Pada tahun 1928 didirikan sebuah yayasan (Kirtya) di bawah pemerintah setempat di Bali, dengan terang dijelaskan apa yang menjadi tujuan yayasan itu yakni Melacak semua naskah yang ditulis dalam bahasa Jawa Kuno dan Pertengahan, berbahasa Bali dan Sasak, sejauh itu masih terdapat di Bali dan Lombok (kebanyakan dimiliki oleh perorangan) dan untuk membuat kesempatan agar naskah-naskah tersebut dengan lebih mudah dikonsultasi (diakses) oleh para peminat.

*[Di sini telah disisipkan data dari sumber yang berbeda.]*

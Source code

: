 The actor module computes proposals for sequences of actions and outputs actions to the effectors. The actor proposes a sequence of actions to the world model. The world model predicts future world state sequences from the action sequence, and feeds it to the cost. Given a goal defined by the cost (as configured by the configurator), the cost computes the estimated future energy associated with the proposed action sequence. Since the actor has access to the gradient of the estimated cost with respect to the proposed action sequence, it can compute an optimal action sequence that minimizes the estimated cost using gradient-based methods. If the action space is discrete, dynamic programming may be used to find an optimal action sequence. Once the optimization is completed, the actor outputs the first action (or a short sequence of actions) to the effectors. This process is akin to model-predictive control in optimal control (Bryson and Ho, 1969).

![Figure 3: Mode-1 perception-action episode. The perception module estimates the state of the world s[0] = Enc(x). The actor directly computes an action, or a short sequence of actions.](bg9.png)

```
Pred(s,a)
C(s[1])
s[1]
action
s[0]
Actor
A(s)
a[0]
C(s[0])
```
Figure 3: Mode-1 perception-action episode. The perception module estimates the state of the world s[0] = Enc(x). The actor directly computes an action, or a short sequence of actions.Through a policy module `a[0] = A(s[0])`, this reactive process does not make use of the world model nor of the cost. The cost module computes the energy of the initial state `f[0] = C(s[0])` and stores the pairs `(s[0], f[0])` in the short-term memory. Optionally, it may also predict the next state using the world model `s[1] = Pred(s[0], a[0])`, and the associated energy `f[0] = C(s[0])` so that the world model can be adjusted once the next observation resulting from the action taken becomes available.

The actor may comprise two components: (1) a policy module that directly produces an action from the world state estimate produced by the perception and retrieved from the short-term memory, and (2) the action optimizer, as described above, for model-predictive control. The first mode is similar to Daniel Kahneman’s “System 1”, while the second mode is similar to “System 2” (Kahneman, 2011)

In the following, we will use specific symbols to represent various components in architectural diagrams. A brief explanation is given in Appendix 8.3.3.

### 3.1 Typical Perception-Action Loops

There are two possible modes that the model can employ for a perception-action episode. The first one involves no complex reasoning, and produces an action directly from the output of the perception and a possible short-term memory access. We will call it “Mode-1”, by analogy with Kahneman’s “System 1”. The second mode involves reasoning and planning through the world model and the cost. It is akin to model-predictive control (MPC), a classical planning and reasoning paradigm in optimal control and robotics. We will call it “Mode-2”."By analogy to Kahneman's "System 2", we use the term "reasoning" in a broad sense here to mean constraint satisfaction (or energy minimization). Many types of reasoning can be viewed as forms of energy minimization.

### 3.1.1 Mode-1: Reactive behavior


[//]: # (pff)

Agar tujuan itu dapat dilaksanakan maka raja-raja setempat, para pendeta dan perorangan di daerah itu diminta untuk menyerahkan milik mereka untuk sementara waktu kepada Perpustakaan Kirtya. Di sana sebuah panitia terdiri atas 12 orang memutuskan naskah-naskah mana saja yang dianggap cukup berharga untuk disimpan dalam koleksi itu. Kemudian lontar-lontar itu disalin dengan seteliti mungkin oleh sebuah kelompok penyalin yang bekerja untuk perpustakaan Kirtya dengan bentuk huruf yang sama dan di atas bahan yang sama (daun lontar), dan kemudian lontar-lontar (pinjaman) itu dikembalikan kepada pemiliknya. Hanya kecil kemungkinan bahwa naskah penting lolos dari perhatian kita dan tetap tersembunyi dalam salah satu tempat terpencil. Perpustakaan Lontar Kirtya, atau lebih dikenal dengan nama Gedong Kirtya, yang kini berfungsi sebagai perpustakaan naskah atau lontar-lontar Bali, bercikal bakal dari koleksi buku-buku dan lontar-lontar yang diwariskan Van der Tuuk.